The Bosses of Fools: Keynes’ Theory of Speculation

  In order to be able to focus on academic research and avoid financial worries, economist Keynes once went out to give lectures to earn tuition fees. After all, his income from class fees was limited. In August 1919, he borrowed several thousand pounds to engage in forward foreign exchange speculation.
  In four months, Keynes netted more than 10,000 pounds, which was equivalent to his income from lecturing for 10 years. Three months later, he lost all the profits he made and the principal he borrowed. Seven months later, he got involved in cotton futures trading and achieved great success.
  Keynes developed almost all futures products and also dabbled in stocks. In 1937, when he “washed his hands in a golden basin” due to illness, he had already accumulated a huge wealth that he could never enjoy in his lifetime.
  Unlike ordinary gamblers, Keynes not only earned considerable profits in these speculative businesses, he also discovered the “idiot theory”, which some people also call “the fool theory.”
  What is the “Bo Fool Theory”? Keynes gave an example: choose the face you think is the most beautiful from 100 photos of people, and the selected person will win a prize. But which face is the most beautiful is decided by everyone’s vote. If it were you, how would you vote? At this time, because everyone is involved, your correct strategy is not to choose the face you think is the most beautiful, but to vote for whichever face most people will choose, even if that face is ugly. Here, your behavior is based on speculation about popular psychology, not your true thoughts.
  Keynes said: “Professional investing can be roughly compared to this competition held by newspapers. We have to make a choice, which is to use our intelligence to predict the opinions of ordinary people. It is not about who is the most beautiful woman. What you care about is how to predict other people.” Who is considered the prettiest.”
  What the “Boss Fool Theory” wants to reveal is the motivation behind speculation. The key to speculation is to determine whether there is a bigger fool than yourself. As long as you are not the biggest fool, you will definitely be a winner. It is just a matter of winning more and winning less. If there is no bigger fool willing to pay a higher price to make the next move, you become the biggest fool. Any speculator believes in the “biggest fool” theory.
  In fact, in the futures and stock markets, people also follow this strategy. Many people buy stocks at high prices and sell them quickly when the market rises to a profitable level. This operating strategy is often called “fools win over fools” and can only be used when the stock market is on the rise. Theoretically speaking, there is also a reasonable side to Bosi. The Bo Fool strategy is that there are high prices above high prices, and there are low prices below low prices. The rules of the game are like playing with a baton. As long as you don’t catch the last baton, it will be profitable. Long sellers will make profits, short sellers will reduce their losses, and only those who catch the last baton will be unlucky.
  The reason why people are willing to pay a high price for something regardless of its true value is because they expect that a bigger fool will pay a higher price to buy it from them. For example, if you don’t know the true value of a certain stock, why would you spend 20 yuan to buy one share? Because you expect someone will pay a higher price to buy it when you sell it.
  Of course, someone is bound to be the last sucker. In 1720, there was such an episode in the British stock speculation frenzy. An unknown person created a fictitious company. From the beginning to the end, no one knew what kind of company it was, but when it came time to subscribe, nearly a thousand investors rushed to knock down the door. Not many people believe that the company their stock belongs to will actually make huge profits, but expect that bigger fools will appear, prices will rise, and they will make money. Interestingly, Newton participated in this speculation and became the final fool. He sighed: “I can calculate the trajectory of celestial bodies, but people’s madness is really hard to estimate.”

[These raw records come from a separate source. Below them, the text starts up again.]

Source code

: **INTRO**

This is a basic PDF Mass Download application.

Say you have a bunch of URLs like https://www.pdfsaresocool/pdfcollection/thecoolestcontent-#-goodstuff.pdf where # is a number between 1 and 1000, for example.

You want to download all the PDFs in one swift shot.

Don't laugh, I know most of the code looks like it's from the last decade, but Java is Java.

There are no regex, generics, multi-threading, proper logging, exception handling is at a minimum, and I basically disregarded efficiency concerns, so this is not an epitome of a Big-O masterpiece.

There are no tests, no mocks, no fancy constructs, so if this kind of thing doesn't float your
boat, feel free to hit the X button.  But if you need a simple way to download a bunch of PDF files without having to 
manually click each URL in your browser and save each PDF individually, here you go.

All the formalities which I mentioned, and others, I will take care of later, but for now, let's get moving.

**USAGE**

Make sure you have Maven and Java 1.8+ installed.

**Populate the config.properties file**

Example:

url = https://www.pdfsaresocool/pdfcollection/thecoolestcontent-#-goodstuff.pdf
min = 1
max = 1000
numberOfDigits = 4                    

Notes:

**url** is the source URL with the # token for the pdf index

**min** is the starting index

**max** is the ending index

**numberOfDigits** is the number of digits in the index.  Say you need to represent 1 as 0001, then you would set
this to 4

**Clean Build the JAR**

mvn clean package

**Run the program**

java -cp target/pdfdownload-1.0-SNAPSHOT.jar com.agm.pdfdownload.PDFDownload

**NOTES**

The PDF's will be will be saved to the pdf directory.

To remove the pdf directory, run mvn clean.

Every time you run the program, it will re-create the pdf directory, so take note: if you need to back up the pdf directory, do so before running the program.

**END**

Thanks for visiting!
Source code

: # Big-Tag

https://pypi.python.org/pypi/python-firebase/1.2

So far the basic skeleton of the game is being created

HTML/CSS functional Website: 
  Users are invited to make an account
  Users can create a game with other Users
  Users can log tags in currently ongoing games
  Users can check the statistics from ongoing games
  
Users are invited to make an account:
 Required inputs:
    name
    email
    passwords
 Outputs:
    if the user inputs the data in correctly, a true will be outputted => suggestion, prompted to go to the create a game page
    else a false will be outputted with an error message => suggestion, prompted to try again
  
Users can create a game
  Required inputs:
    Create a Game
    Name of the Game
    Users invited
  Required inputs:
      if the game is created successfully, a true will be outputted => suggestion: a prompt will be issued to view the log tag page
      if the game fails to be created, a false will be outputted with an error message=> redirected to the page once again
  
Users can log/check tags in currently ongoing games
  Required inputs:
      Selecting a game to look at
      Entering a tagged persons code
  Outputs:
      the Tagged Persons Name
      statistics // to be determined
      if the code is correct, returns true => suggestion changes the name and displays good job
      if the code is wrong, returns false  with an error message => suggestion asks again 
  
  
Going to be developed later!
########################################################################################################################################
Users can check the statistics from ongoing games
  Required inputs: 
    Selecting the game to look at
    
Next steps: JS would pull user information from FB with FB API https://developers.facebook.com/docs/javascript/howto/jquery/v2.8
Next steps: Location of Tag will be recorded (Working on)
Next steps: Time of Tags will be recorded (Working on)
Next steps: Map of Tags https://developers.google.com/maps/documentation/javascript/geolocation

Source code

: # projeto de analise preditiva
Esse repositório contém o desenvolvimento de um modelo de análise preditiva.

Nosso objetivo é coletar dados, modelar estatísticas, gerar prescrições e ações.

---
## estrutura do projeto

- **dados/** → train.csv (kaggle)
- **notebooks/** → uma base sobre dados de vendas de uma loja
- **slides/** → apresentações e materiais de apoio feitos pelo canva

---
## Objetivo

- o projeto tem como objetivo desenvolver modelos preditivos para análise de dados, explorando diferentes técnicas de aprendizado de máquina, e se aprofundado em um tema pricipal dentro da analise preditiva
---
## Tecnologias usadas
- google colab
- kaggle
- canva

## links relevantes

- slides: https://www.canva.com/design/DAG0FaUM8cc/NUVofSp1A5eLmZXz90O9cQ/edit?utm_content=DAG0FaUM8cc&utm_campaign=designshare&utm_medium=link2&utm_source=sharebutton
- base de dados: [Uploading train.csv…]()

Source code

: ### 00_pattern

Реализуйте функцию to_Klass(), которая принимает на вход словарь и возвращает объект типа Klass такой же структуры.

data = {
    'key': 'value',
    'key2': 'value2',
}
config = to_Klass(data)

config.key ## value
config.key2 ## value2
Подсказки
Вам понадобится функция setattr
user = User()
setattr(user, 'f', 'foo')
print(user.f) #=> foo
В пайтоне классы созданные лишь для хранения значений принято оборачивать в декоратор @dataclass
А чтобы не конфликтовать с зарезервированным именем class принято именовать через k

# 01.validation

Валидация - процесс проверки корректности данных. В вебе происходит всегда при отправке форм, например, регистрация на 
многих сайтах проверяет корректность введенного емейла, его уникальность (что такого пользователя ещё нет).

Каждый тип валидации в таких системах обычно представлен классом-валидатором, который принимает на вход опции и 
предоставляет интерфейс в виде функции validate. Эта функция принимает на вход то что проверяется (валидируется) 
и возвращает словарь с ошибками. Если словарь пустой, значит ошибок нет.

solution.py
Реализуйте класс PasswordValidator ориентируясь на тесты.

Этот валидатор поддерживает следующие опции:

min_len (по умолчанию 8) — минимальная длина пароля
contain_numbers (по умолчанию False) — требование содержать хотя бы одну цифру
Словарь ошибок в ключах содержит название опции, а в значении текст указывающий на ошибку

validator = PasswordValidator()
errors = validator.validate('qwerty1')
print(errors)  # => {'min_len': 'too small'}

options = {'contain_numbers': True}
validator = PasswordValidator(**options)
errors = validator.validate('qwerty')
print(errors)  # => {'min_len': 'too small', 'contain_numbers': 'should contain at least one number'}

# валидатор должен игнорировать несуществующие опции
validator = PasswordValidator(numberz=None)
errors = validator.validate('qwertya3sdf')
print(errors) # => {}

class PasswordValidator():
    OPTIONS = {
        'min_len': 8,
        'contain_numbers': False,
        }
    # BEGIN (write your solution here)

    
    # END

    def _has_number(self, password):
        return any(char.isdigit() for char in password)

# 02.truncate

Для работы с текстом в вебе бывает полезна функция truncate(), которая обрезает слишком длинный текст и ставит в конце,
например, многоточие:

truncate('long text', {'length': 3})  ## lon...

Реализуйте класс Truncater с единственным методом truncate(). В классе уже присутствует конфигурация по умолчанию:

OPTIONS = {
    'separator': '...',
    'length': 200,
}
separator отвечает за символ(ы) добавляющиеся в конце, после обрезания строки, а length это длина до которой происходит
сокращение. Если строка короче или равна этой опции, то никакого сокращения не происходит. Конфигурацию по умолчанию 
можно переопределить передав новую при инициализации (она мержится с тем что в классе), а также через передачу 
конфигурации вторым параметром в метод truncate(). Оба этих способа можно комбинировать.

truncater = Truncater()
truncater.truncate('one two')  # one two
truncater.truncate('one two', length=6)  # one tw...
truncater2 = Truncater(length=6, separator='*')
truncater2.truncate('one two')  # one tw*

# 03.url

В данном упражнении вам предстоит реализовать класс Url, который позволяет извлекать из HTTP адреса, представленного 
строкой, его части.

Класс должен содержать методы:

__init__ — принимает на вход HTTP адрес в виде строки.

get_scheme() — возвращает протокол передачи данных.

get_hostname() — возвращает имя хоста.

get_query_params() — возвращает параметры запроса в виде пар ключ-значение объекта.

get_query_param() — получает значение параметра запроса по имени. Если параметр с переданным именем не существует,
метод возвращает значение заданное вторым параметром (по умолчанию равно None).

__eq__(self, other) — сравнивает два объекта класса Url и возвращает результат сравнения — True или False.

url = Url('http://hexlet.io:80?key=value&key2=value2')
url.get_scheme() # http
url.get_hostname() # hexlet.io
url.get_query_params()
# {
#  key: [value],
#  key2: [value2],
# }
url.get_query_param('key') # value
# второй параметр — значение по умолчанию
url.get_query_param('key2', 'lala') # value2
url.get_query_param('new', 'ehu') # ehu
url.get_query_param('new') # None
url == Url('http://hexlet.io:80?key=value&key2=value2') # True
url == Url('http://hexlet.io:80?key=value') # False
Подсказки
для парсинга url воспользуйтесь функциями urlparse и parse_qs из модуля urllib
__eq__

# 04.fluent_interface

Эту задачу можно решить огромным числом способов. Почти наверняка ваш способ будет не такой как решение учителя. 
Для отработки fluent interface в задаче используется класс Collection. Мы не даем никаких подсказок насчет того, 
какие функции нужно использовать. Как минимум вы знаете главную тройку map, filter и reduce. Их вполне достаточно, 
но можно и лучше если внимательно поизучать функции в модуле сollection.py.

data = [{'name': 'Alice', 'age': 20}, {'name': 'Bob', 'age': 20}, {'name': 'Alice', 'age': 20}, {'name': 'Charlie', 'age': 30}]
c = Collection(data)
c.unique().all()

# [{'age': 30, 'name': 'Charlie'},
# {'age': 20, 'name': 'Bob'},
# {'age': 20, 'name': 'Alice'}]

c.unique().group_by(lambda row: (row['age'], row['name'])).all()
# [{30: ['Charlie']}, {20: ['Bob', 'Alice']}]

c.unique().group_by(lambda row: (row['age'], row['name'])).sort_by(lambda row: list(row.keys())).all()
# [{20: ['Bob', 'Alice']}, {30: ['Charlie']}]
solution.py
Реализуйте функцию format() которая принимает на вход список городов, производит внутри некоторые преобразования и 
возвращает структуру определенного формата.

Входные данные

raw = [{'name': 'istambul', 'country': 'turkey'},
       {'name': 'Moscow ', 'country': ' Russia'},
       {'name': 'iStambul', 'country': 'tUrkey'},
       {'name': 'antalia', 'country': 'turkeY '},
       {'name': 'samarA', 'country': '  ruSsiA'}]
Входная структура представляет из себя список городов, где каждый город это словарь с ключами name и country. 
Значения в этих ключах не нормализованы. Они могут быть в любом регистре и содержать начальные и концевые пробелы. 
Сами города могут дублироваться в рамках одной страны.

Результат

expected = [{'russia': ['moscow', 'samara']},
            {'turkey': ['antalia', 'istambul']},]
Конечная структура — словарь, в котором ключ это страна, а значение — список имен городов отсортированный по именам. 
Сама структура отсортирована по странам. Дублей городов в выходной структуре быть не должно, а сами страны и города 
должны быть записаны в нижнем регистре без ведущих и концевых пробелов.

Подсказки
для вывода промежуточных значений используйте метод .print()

  One day, a man went to the cultural relics market, and a businessman sold him a gold coin. The businessman said this was a gold coin and he wanted to sell it for 100 yuan. The man could tell at a glance that it was brass and was worth at most 1 yuan. The man said to the businessman: “I definitely won’t buy something worth 1 yuan for 100 yuan, but I am willing to spend 5 yuan to buy it.” Seeing that he knew the goods, the businessman did not dare to lie anymore, and finally settled the deal for 5 yuan. . The man’s friend found out about this and said to him: “You are so stupid. You know it is 1 yuan, but you spend 5 yuan to buy it. Isn’t that a fool?” The man said: “Yes. I’m stupid, but I know there are people who are more stupid than me. What I bought for 5 yuan was quickly bought by someone even more stupid for 10 yuan.” After a few days, this person really bought it for 10 yuan. The gold coin” was sold for 20 yuan.
  This person’s theory is that it doesn’t matter if he pays too much, as long as he finds someone stupider, he will succeed.
  One of the most important truths that the “Bosses of Fools Theory” tells people is that in this world, being stupid is not terrible. The most terrible thing is to be the last fool.